About this task:
Copy out the entries that follow, unchanged.

(Input Opens)

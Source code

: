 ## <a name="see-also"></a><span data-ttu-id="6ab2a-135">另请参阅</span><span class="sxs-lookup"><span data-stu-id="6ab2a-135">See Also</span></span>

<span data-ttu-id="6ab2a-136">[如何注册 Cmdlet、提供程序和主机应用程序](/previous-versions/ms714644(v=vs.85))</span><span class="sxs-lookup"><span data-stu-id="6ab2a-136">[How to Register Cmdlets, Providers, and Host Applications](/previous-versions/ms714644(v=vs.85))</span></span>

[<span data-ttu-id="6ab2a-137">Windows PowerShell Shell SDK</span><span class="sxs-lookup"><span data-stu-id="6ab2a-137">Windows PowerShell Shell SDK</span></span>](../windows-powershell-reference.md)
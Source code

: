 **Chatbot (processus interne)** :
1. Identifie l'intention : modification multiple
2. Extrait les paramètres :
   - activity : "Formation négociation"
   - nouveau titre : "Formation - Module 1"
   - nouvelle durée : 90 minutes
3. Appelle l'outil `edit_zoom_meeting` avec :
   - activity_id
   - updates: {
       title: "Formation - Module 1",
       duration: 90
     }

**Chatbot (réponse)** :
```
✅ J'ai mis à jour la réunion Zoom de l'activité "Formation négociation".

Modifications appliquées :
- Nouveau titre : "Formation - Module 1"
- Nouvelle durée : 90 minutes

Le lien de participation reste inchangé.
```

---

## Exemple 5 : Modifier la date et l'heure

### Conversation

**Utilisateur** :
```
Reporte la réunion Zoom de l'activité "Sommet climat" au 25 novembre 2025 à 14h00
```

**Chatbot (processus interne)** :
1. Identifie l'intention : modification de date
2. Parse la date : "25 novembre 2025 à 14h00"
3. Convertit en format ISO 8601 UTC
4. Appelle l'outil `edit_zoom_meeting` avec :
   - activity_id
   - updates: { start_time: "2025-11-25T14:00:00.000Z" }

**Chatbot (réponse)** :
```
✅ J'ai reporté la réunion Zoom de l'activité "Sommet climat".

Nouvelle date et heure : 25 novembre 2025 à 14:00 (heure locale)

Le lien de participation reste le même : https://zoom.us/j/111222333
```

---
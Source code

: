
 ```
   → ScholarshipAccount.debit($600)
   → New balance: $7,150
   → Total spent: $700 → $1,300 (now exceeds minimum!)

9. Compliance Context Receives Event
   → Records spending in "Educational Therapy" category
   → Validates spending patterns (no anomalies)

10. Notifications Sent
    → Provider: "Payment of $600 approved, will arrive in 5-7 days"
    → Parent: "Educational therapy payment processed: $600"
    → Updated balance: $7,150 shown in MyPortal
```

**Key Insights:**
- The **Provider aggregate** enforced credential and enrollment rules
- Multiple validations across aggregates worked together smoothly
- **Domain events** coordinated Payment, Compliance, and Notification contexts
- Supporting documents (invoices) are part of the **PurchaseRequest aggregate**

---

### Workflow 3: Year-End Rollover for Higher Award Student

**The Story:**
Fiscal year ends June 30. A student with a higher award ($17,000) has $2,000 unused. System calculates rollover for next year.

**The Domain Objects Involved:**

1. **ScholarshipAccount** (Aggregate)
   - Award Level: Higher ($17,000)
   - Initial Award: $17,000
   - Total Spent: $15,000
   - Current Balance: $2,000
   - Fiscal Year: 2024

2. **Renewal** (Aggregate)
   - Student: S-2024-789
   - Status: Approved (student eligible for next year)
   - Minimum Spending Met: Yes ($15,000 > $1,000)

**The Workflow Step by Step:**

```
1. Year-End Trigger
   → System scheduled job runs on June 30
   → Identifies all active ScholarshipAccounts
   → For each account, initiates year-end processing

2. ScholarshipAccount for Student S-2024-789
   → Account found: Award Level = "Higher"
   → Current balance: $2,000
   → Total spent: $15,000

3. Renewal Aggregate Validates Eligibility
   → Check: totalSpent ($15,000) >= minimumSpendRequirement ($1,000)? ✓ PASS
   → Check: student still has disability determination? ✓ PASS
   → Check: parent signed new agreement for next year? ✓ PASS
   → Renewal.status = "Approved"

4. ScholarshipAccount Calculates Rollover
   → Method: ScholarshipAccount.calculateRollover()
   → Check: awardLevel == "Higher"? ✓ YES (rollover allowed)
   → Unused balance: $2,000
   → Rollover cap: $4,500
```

(Input Closes)

Answer for the task:
Source code

: ## <a name="see-also"></a><span data-ttu-id="6ab2a-135">另请参阅</span><span class="sxs-lookup"><span data-stu-id="6ab2a-135">See Also</span></span>

<span data-ttu-id="6ab2a-136">[如何注册 Cmdlet、提供程序和主机应用程序](/previous-versions/ms714644(v=vs.85))</span><span class="sxs-lookup"><span data-stu-id="6ab2a-136">[How to Register Cmdlets, Providers, and Host Applications](/previous-versions/ms714644(v=vs.85))</span></span>

[<span data-ttu-id="6ab2a-137">Windows PowerShell Shell SDK</span><span class="sxs-lookup"><span data-stu-id="6ab2a-137">Windows PowerShell Shell SDK</span></span>](../windows-powershell-reference.md)
Source code

: **Chatbot (processus interne)** :
1. Identifie l'intention : modification multiple
2. Extrait les paramètres :
   - activity : "Formation négociation"
   - nouveau titre : "Formation - Module 1"
   - nouvelle durée : 90 minutes
3. Appelle l'outil `edit_zoom_meeting` avec :
   - activity_id
   - updates: {
       title: "Formation - Module 1",
       duration: 90
     }

**Chatbot (réponse)** :
```
✅ J'ai mis à jour la réunion Zoom de l'activité "Formation négociation".

Modifications appliquées :
- Nouveau titre : "Formation - Module 1"
- Nouvelle durée : 90 minutes

Le lien de participation reste inchangé.
```

---

## Exemple 5 : Modifier la date et l'heure

### Conversation

**Utilisateur** :
```
Reporte la réunion Zoom de l'activité "Sommet climat" au 25 novembre 2025 à 14h00
```

**Chatbot (processus interne)** :
1. Identifie l'intention : modification de date
2. Parse la date : "25 novembre 2025 à 14h00"
3. Convertit en format ISO 8601 UTC
4. Appelle l'outil `edit_zoom_meeting` avec :
   - activity_id
   - updates: { start_time: "2025-11-25T14:00:00.000Z" }

**Chatbot (réponse)** :
```
✅ J'ai reporté la réunion Zoom de l'activité "Sommet climat".

Nouvelle date et heure : 25 novembre 2025 à 14:00 (heure locale)

Le lien de participation reste le même : https://zoom.us/j/111222333
```

---
Source code

:
 ```
   → ScholarshipAccount.debit($600)
   → New balance: $7,150
   → Total spent: $700 → $1,300 (now exceeds minimum!)

9. Compliance Context Receives Event
   → Records spending in "Educational Therapy" category
   → Validates spending patterns (no anomalies)

10. Notifications Sent
    → Provider: "Payment of $600 approved, will arrive in 5-7 days"
    → Parent: "Educational therapy payment processed: $600"
    → Updated balance: $7,150 shown in MyPortal
```

**Key Insights:**
- The **Provider aggregate** enforced credential and enrollment rules
- Multiple validations across aggregates worked together smoothly
- **Domain events** coordinated Payment, Compliance, and Notification contexts
- Supporting documents (invoices) are part of the **PurchaseRequest aggregate**

---

### Workflow 3: Year-End Rollover for Higher Award Student

**The Story:**
Fiscal year ends June 30. A student with a higher award ($17,000) has $2,000 unused. System calculates rollover for next year.

**The Domain Objects Involved:**

1. **ScholarshipAccount** (Aggregate)
   - Award Level: Higher ($17,000)
   - Initial Award: $17,000
   - Total Spent: $15,000
   - Current Balance: $2,000
   - Fiscal Year: 2024

2. **Renewal** (Aggregate)
   - Student: S-2024-789
   - Status: Approved (student eligible for next year)
   - Minimum Spending Met: Yes ($15,000 > $1,000)

**The Workflow Step by Step:**

```
1. Year-End Trigger
   → System scheduled job runs on June 30
   → Identifies all active ScholarshipAccounts
   → For each account, initiates year-end processing

2. ScholarshipAccount for Student S-2024-789
   → Account found: Award Level = "Higher"
   → Current balance: $2,000
   → Total spent: $15,000

3. Renewal Aggregate Validates Eligibility
   → Check: totalSpent ($15,000) >= minimumSpendRequirement ($1,000)? ✓ PASS
   → Check: student still has disability determination? ✓ PASS
   → Check: parent signed new agreement for next year? ✓ PASS
   → Renewal.status = "Approved"

4. ScholarshipAccount Calculates Rollover
   → Method: ScholarshipAccount.calculateRollover()
   → Check: awardLevel == "Higher"? ✓ YES (rollover allowed)
   → Unused balance: $2,000
   → Rollover cap: $4,500
```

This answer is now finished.